Dearing was conducted in the shadow of the Robbins Inquiry, trying to find policy solutions to the consequences of Robbins’ legacy of university expansion. It was a fix to a tricky political situation, but its contribution to the development of the UK higher education system is under-appreciated and often ignored.
In 1996 a storm was brewing in higher education. The binary policy ended in 1992 and had created a new unitary higher education system, but discrepancies remained between the pre and post-1992 universities.
Unplanned and unanticipated increases in student numbers at the same time as a significant reduction in the Unit of Resource led to a government-imposed Maximum Student Number (MaSN). The MaSN arrested the rate of increase in student numbers but could not address the core funding problem. The higher education system was characterised by high workloads and low morale, with staff often working in a dated and dilapidated estate which reflected years of under-investment.
Feeling the pinch, the Committee of Vice Chancellors and Principals (now Universities UK) threatened to charge top-up fees of £300 per student for the 1997-98 academic year.
The Dearing Inquiry was the government’s response to the political turmoil. Established by outgoing Education Secretary Gillian Shepherd with bipartisan support, the Committee was asked to make long-term recommendations on the purposes, shape, structure, size and funding of higher education, including support for students across teaching, learning, scholarship and research.
The Inquiry had a short deadline to complete its work (in comparison to Robbins, which took thirty-two months) and its Report was published following the landslide Labour Party victory in June.
So, what did Dearing really do for UK higher education?
Most memorably, Dearing established the principle that graduates should contribute to the costs of the education through tuition fees. Not surprisingly, given the wider financial pressures on the sector at the time, the fees recommendation received significant media coverage as a solution. But student fees had been considered periodically by governments since the 1980s, most recently by Ken Clarke in 1991.
Dearing enabled the government to make the breakthrough on tuition fees. It proposed a new funding regime which was aligned with the philosophy that market regulation was the most effective way to ensure efficiency and quality. This endorsed the emerging view of higher education as a private rather than a social good.

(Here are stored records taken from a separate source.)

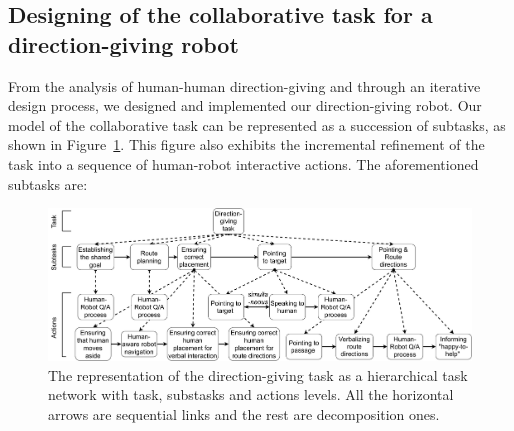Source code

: \documentclass[a4paper,11pt,twoside]{StyleThese}
\begin{document}
\subsection{Designing of the collaborative task for a direction-giving robot}\label{sec:guiding}

From the analysis of human-human direction-giving and through an iterative design process, we designed and implemented our direction-giving robot. Our model of the collaborative task can be represented as a succession of subtasks, as shown in Figure~\ref{fig:chap3_HTN}. This figure also exhibits the incremental refinement of the task into a sequence of human-robot interactive actions. The aforementioned subtasks are:

\begin{figure}[!t]
	\centering
	\includegraphics[width=\linewidth]{figures/chapter3/HTN-guiding_task.pdf}
	\caption{The representation of the direction-giving task as a hierarchical task network with task, substasks and actions levels. All the horizontal arrows are sequential links and the rest are decomposition ones.}
	\label{fig:chap3_HTN}
\end{figure}
\end{document}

But Dearing did a lot more than just recommend fees. The ninety-two other recommendations were wide ranging. Designed as a coherent package, the breadth of the recommendations was intended to establish a lifelong learning culture; the ‘Dearing Compact’. This was an umbrella concept developed late in the Inquiry which envisaged a new partnership between students, providers, government, and society, based on clear obligations which would maximise contributions to and benefits from higher education.

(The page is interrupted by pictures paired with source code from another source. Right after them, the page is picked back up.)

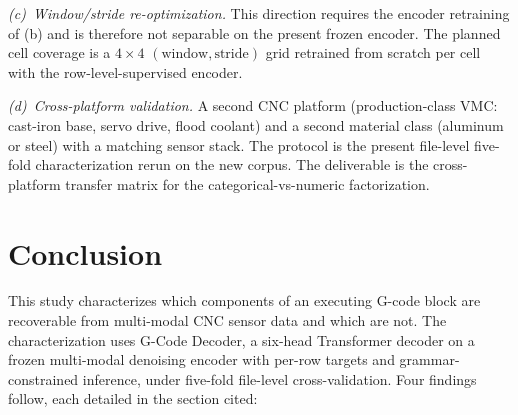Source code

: \documentclass[sensors,article,submit,moreauthors,pdftex]{Definitions/mdpi}
\newcommand{\modelname}{G-Code Decoder}
\begin{document}
\emph{(c)~Window/stride re-optimization.} This direction requires the encoder retraining of (b) and is therefore not separable on the present frozen encoder. The planned cell coverage is a $4\!\times\!4$ $(\text{window}, \text{stride})$ grid retrained from scratch per cell with the row-level-supervised encoder.

\emph{(d)~Cross-platform validation.} A second CNC platform (production-class VMC: cast-iron base, servo drive, flood coolant) and a second material class (aluminum or steel) with a matching sensor stack. The protocol is the present file-level five-fold characterization rerun on the new corpus. The deliverable is the cross-platform transfer matrix for the categorical-vs-numeric factorization.

\section{Conclusion}
\label{sec:conclusion}

This study characterizes which components of an executing G-code block are recoverable from multi-modal CNC sensor data and which are not. The characterization uses \modelname{}, a six-head Transformer decoder on a frozen multi-modal denoising encoder with per-row targets and grammar-constrained inference, under five-fold file-level cross-validation. Four findings follow, each detailed in the section cited:
\end{document}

Dearing promoted widening participation, advocated the use of IT for new styles of learning, and recommended that courses should improve students’ employability. The report identified questions which have been reconsidered since, such as student progress files, a post-qualifications admissions system, and the suggestion that teaching staff should be required to hold a teaching qualification.

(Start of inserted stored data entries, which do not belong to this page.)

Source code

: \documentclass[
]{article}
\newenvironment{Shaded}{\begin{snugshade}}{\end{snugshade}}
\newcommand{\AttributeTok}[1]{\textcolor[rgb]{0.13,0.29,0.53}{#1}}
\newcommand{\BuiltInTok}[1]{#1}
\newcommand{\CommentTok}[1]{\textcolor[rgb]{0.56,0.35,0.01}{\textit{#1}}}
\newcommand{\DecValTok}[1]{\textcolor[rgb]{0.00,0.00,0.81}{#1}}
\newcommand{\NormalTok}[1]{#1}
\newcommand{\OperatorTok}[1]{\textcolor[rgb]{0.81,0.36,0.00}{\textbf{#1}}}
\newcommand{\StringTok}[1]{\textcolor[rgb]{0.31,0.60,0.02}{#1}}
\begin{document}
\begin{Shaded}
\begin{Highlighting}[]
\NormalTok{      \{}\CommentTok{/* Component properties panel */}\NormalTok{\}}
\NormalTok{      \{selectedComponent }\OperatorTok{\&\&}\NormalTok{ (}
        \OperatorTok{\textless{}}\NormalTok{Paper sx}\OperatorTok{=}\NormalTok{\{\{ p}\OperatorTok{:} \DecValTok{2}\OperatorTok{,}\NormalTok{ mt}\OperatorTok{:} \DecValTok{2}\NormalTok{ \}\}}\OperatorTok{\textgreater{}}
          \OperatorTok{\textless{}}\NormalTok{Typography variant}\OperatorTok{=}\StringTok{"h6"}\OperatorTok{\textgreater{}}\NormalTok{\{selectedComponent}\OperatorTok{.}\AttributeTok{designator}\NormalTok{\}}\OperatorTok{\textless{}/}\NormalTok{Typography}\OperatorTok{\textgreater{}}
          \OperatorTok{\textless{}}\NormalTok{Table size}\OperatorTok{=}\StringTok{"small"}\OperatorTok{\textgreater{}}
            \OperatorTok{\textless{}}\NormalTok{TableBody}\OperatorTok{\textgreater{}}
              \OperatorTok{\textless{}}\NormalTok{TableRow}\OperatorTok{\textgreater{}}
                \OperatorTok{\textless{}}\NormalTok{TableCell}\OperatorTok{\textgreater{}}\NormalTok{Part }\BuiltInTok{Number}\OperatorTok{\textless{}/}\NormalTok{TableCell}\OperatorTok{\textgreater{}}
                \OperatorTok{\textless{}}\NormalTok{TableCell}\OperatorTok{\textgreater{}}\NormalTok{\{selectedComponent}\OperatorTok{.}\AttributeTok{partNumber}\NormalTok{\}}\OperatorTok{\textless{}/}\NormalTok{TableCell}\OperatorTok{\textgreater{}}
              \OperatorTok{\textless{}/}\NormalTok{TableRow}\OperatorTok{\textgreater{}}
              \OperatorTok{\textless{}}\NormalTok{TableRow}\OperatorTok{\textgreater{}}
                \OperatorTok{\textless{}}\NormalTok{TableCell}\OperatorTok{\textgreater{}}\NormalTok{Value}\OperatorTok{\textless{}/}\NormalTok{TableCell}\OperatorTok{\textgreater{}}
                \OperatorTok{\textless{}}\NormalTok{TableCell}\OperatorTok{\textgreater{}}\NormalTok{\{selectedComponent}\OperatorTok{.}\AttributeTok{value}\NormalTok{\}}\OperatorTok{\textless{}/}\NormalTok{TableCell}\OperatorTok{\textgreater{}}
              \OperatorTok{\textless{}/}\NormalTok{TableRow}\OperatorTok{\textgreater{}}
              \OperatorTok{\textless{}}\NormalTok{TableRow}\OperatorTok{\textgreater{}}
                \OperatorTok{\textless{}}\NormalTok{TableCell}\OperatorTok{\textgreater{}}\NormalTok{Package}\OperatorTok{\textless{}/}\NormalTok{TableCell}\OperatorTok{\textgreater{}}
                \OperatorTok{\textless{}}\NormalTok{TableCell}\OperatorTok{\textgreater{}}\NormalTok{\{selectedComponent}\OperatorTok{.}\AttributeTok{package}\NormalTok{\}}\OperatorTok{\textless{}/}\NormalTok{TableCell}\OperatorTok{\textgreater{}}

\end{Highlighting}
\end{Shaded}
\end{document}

On research, the recommendations shaped the Research Assessment Exercise (now REF) by proposing it take account of interdisciplinarity and include international representation on RAE panels. The Inquiry proposed the establishment of the Arts and Humanities Research Council, and also a high-level independent body which would set national policy for public funding of research in higher education, something like the newly established UKRI.
Finally, Dearing provided the foundation for a unitary higher education system. The recommendations on institutional governance, planning, and strategy development proposed greater consistency between the pre- and post-1992 institutions. It set an agenda for then-newly established buffer bodies, including HEFCE and the QAA, which nurtured a nascent culture of managerialism, regulation, and audit. This heightened universities’ public accountability and government’s influence on them.
While the contemporary commentary focused on the Inquiry’s treatment of specific issues – most of all fees – Dearing’s implicit larger purpose was to equip higher education with the architecture for a post-binary mass phase of development.
The Dearing Report quickly became shelf ware. It was described it as “…of most use in the long term to PhD students who will use it as a primary source on the state of British Higher Education, and modish debates about it, in the final years of the twentieth century” (Williams, 1998). As a PhD student also working in higher education, I’d challenge this assessment. Dearing may not loom as large as Robbins in the sector’s collective memory but, it had a significant impact on UK higher education, and can be credited with quietly shaping the foundation for the mass higher education system we work in today.